Effects of SNX-482 on NT2-N calcium channel currents

To further characterize the toxin-resistant currents in NT2-N cells, we tested the sensitivity of total and toxin-resistant calcium channel currents to a newly developed peptide channel blocker, SNX-482. This peptide channel blocker specifically blocks currents from recombinant E-class calcium channels and the toxin-resistant (R-type) currents in neurohypophyseal neurons (Newcomb et al. 1998). We first examined the effects of SNX-482 on total NT2-N IBa.
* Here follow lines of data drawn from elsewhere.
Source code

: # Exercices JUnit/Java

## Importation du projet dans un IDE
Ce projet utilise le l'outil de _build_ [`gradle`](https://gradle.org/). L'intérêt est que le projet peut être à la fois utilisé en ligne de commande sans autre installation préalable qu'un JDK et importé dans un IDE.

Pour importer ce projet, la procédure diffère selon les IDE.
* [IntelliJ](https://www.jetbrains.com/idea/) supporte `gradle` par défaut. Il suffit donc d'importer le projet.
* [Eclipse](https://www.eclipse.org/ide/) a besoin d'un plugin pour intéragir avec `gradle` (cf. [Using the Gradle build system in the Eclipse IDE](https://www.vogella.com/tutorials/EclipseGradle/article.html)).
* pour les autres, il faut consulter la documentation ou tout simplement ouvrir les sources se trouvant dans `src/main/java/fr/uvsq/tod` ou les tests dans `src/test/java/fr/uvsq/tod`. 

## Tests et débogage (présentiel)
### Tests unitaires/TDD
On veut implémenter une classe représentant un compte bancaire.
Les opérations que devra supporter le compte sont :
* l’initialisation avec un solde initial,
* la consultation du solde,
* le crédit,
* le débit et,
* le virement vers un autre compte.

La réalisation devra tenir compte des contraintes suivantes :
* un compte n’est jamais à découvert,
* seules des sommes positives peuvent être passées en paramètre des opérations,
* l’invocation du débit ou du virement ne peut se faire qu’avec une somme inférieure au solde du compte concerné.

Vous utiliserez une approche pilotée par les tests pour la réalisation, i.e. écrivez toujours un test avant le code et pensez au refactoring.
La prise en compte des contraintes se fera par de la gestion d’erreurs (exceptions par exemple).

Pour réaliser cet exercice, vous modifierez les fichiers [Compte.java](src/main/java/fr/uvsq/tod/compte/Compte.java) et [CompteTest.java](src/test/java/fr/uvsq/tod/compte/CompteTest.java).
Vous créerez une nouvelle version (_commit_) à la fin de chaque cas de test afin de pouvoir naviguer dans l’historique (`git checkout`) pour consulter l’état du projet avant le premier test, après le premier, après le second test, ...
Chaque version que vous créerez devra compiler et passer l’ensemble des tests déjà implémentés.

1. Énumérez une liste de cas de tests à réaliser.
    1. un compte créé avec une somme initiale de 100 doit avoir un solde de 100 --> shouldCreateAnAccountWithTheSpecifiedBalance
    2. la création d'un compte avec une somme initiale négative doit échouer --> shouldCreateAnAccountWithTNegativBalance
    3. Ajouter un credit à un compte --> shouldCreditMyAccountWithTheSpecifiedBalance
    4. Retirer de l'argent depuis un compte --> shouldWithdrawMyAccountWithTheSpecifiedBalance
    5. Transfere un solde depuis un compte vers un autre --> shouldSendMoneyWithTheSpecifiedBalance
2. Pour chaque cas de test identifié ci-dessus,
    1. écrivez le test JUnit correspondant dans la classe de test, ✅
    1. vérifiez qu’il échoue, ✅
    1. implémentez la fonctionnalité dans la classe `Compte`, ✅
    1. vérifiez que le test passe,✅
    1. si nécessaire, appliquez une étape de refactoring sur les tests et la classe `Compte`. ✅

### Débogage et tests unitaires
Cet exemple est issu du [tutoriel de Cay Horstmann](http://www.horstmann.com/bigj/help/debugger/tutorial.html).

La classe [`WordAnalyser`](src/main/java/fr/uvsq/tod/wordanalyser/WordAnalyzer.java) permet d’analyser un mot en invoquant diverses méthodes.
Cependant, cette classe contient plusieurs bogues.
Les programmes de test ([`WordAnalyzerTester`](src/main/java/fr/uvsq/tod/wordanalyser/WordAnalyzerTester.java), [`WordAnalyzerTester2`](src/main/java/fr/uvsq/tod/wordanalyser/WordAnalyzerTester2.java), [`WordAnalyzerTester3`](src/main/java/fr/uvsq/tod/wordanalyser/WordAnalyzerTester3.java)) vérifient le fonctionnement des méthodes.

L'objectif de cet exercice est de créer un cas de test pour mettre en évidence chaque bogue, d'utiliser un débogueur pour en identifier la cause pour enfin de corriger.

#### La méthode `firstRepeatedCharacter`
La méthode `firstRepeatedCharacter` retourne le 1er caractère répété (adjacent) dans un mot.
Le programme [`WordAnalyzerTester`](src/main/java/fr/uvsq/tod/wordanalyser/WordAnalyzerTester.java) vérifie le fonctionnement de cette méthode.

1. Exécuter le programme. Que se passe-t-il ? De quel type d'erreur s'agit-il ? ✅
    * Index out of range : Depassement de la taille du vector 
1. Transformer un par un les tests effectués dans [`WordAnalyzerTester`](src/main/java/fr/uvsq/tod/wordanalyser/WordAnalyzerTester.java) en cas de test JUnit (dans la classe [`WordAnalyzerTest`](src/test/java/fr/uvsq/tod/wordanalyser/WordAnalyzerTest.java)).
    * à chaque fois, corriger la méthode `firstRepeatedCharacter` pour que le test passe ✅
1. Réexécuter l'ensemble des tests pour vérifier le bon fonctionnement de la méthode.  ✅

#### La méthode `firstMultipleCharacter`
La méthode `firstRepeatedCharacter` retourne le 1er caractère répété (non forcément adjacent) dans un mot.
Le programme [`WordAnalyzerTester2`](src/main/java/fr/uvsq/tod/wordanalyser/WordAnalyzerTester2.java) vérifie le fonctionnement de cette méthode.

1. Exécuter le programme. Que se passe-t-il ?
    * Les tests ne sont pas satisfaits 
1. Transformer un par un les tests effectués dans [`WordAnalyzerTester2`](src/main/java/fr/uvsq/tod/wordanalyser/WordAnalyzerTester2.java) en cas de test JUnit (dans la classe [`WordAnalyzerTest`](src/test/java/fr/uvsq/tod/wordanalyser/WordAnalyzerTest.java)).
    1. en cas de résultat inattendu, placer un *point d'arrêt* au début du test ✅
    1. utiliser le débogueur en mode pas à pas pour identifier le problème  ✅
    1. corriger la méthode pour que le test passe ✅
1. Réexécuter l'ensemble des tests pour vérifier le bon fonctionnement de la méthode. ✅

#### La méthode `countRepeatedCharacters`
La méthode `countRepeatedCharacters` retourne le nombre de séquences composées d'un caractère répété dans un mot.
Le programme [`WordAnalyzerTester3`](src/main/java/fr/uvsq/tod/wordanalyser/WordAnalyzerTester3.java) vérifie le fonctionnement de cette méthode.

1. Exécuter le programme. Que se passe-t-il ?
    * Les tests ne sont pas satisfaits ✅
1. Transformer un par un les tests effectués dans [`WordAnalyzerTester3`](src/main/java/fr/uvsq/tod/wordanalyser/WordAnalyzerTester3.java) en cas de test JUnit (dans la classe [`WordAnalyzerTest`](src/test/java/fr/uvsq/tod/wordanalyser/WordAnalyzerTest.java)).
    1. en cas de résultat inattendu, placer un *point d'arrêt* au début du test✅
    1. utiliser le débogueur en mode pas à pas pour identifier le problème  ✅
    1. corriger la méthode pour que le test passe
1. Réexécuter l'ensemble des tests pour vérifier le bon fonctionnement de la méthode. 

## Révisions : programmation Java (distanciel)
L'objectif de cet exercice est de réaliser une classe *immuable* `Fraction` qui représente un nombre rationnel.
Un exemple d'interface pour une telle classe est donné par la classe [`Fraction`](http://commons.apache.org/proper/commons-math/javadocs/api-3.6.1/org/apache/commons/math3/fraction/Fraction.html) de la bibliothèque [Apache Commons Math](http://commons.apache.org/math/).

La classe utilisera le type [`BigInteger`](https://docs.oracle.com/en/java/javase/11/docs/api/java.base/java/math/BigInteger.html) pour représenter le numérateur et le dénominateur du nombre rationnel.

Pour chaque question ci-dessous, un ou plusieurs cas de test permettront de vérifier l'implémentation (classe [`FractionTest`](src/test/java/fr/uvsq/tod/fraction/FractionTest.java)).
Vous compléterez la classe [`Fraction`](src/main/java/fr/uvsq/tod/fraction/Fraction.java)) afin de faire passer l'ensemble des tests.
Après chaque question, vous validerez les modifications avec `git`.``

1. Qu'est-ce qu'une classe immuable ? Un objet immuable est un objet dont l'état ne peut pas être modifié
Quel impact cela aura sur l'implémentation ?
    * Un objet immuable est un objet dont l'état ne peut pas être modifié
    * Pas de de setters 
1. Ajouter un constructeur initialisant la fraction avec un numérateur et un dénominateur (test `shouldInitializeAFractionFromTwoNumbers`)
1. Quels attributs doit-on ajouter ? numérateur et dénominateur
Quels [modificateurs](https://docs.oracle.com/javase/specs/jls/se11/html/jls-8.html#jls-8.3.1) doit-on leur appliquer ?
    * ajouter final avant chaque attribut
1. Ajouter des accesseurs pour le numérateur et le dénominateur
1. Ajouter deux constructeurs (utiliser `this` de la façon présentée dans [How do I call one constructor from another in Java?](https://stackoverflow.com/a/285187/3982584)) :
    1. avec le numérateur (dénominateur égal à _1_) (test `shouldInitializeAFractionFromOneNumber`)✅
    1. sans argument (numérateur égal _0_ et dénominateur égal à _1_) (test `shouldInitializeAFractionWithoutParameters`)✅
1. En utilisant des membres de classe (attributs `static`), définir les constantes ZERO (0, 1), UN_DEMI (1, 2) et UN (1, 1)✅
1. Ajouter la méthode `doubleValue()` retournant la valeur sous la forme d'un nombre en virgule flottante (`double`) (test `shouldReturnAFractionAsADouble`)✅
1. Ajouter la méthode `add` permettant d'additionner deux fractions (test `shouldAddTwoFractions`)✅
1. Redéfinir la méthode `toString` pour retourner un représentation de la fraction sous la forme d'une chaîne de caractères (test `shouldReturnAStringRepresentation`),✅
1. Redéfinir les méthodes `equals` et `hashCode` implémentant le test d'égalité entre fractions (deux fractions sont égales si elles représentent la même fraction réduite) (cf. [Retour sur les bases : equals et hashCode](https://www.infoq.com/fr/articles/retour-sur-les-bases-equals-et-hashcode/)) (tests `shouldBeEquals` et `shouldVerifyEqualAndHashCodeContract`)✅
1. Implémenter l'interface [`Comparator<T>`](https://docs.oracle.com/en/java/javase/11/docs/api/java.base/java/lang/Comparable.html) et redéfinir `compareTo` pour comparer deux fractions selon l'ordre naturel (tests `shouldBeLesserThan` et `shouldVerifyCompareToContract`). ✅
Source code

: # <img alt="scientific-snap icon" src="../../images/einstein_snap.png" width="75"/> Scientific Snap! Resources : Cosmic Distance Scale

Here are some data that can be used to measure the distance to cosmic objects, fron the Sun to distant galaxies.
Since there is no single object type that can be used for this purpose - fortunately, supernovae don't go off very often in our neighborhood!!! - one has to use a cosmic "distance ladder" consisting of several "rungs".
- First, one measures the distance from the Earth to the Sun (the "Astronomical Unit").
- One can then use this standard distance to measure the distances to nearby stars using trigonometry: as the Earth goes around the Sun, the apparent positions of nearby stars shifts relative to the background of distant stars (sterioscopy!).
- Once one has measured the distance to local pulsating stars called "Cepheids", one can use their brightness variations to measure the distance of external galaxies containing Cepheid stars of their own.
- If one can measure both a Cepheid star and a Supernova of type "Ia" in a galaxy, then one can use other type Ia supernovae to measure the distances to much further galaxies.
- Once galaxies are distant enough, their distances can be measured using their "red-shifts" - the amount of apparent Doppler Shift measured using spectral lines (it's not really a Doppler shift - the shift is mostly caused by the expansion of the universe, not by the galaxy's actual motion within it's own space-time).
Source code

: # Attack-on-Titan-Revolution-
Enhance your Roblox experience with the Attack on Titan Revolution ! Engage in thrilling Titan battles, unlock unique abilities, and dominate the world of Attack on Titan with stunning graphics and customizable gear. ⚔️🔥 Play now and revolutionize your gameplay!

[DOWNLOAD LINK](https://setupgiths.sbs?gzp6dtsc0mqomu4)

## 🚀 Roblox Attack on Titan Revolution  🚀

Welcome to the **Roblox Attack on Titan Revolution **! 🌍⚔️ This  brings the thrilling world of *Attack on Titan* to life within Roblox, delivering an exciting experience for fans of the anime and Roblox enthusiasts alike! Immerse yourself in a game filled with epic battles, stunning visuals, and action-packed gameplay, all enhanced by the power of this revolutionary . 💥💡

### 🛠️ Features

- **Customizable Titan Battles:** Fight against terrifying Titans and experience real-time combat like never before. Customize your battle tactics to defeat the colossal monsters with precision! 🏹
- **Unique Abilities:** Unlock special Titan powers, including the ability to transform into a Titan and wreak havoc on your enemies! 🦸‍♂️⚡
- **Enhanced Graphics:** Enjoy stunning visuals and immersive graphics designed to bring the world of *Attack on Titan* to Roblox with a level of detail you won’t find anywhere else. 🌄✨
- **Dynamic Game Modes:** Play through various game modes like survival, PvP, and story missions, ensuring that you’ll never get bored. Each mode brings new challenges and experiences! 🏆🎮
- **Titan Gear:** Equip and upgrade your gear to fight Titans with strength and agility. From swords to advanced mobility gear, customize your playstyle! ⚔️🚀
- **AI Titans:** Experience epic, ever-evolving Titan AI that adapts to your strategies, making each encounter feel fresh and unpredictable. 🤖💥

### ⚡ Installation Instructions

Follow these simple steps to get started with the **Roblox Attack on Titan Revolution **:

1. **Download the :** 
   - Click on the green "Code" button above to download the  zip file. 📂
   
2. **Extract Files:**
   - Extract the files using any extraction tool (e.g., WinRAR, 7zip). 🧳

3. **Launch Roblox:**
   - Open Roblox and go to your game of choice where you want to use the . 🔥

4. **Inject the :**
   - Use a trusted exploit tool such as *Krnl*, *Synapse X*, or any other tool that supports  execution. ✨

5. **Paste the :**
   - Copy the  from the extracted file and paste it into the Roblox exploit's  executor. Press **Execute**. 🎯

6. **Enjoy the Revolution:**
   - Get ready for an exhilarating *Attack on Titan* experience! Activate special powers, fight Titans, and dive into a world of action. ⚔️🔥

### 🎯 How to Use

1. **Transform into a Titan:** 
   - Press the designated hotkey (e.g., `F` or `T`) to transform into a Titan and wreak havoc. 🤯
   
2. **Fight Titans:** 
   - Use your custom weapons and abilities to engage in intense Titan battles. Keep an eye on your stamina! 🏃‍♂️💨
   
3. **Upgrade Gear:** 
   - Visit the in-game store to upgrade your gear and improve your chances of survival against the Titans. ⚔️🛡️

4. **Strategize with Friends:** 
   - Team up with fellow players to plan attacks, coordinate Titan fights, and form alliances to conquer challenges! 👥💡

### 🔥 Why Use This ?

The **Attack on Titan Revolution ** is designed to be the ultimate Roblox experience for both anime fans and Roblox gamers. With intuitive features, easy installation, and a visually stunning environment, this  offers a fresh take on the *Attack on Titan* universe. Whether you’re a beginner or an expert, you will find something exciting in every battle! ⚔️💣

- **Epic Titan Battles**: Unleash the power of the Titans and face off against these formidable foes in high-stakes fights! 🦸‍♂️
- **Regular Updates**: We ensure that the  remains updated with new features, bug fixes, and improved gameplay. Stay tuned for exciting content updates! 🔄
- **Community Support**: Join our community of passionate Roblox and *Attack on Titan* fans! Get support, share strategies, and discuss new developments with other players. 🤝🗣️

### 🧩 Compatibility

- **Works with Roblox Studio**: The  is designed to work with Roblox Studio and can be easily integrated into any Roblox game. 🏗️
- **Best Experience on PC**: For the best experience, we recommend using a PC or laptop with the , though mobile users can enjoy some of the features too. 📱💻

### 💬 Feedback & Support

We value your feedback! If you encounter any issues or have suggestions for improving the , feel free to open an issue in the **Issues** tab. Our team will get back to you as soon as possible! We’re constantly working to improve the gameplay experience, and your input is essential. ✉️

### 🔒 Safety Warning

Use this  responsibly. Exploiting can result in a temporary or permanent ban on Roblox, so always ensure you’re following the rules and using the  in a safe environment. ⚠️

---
Figure 5A shows IBa traces evoked by a step to +5 mV from a 7-wk postdifferentiation NT2-N cell after treatment with increasing concentrations of SNX-482. In this cell, SNX-482 (1.1 µM) decreased maximal whole cell IBa by 34% and decreased apparent inactivation rate but did not decrease apparent activation rate, consistent with the block of an inactivating current component. A maximal inhibition of ~38% of total IBa and an IC50 of 119 nM was derived from a sigmoidal concentration-response curve of current inhibition fit to pooled data from several cells treated with SNX-482 (1 nM to 5 µM, Fig. 5B). Treatment of cells with concentrations of SNX-482 >10 µM led to inhibition of a greater proportion (50-60%) of the total current but also caused a large slowing of the apparent activation rate that was reversed by a 50 ms prepulse to +160 mV (data not shown). These effects were not seen with treatment with lower concentrations of SNX-482 (<= 5 µM), and therefore data obtained by applying concentrations of SNX-482 >10 µM were not included in the concentration-response curve.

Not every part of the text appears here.